All entries below are to be duplicated verbatim.

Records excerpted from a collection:
....
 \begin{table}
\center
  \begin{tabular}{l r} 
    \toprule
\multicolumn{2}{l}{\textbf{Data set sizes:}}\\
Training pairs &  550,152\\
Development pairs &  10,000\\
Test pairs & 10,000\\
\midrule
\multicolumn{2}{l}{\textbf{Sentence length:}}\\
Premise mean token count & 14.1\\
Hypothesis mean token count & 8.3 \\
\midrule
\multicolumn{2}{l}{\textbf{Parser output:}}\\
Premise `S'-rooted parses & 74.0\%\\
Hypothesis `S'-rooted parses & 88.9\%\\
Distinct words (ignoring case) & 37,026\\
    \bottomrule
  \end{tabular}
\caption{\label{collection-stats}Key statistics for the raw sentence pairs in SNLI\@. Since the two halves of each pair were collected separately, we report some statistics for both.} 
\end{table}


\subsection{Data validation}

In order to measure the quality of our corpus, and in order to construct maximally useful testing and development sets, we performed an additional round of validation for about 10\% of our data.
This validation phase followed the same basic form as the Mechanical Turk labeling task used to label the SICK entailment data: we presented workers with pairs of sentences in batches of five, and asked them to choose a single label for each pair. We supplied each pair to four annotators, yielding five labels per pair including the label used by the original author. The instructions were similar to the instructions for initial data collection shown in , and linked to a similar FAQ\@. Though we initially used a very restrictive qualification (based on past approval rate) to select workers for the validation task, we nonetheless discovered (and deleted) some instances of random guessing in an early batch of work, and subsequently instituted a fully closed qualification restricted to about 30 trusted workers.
....
Finished task:
 \begin{table}
\center
  \begin{tabular}{l r} 
    \toprule
\multicolumn{2}{l}{\textbf{Data set sizes:}}\\
Training pairs &  550,152\\
Development pairs &  10,000\\
Test pairs & 10,000\\
\midrule
\multicolumn{2}{l}{\textbf{Sentence length:}}\\
Premise mean token count & 14.1\\
Hypothesis mean token count & 8.3 \\
\midrule
\multicolumn{2}{l}{\textbf{Parser output:}}\\
Premise `S'-rooted parses & 74.0\%\\
Hypothesis `S'-rooted parses & 88.9\%\\
Distinct words (ignoring case) & 37,026\\
    \bottomrule
  \end{tabular}
\caption{\label{collection-stats}Key statistics for the raw sentence pairs in SNLI\@. Since the two halves of each pair were collected separately, we report some statistics for both.} 
\end{table}


\subsection{Data validation}

In order to measure the quality of our corpus, and in order to construct maximally useful testing and development sets, we performed an additional round of validation for about 10\% of our data.
This validation phase followed the same basic form as the Mechanical Turk labeling task used to label the SICK entailment data: we presented workers with pairs of sentences in batches of five, and asked them to choose a single label for each pair. We supplied each pair to four annotators, yielding five labels per pair including the label used by the original author. The instructions were similar to the instructions for initial data collection shown in , and linked to a similar FAQ\@. Though we initially used a very restrictive qualification (based on past approval rate) to select workers for the validation task, we nonetheless discovered (and deleted) some instances of random guessing in an early batch of work, and subsequently instituted a fully closed qualification restricted to about 30 trusted workers.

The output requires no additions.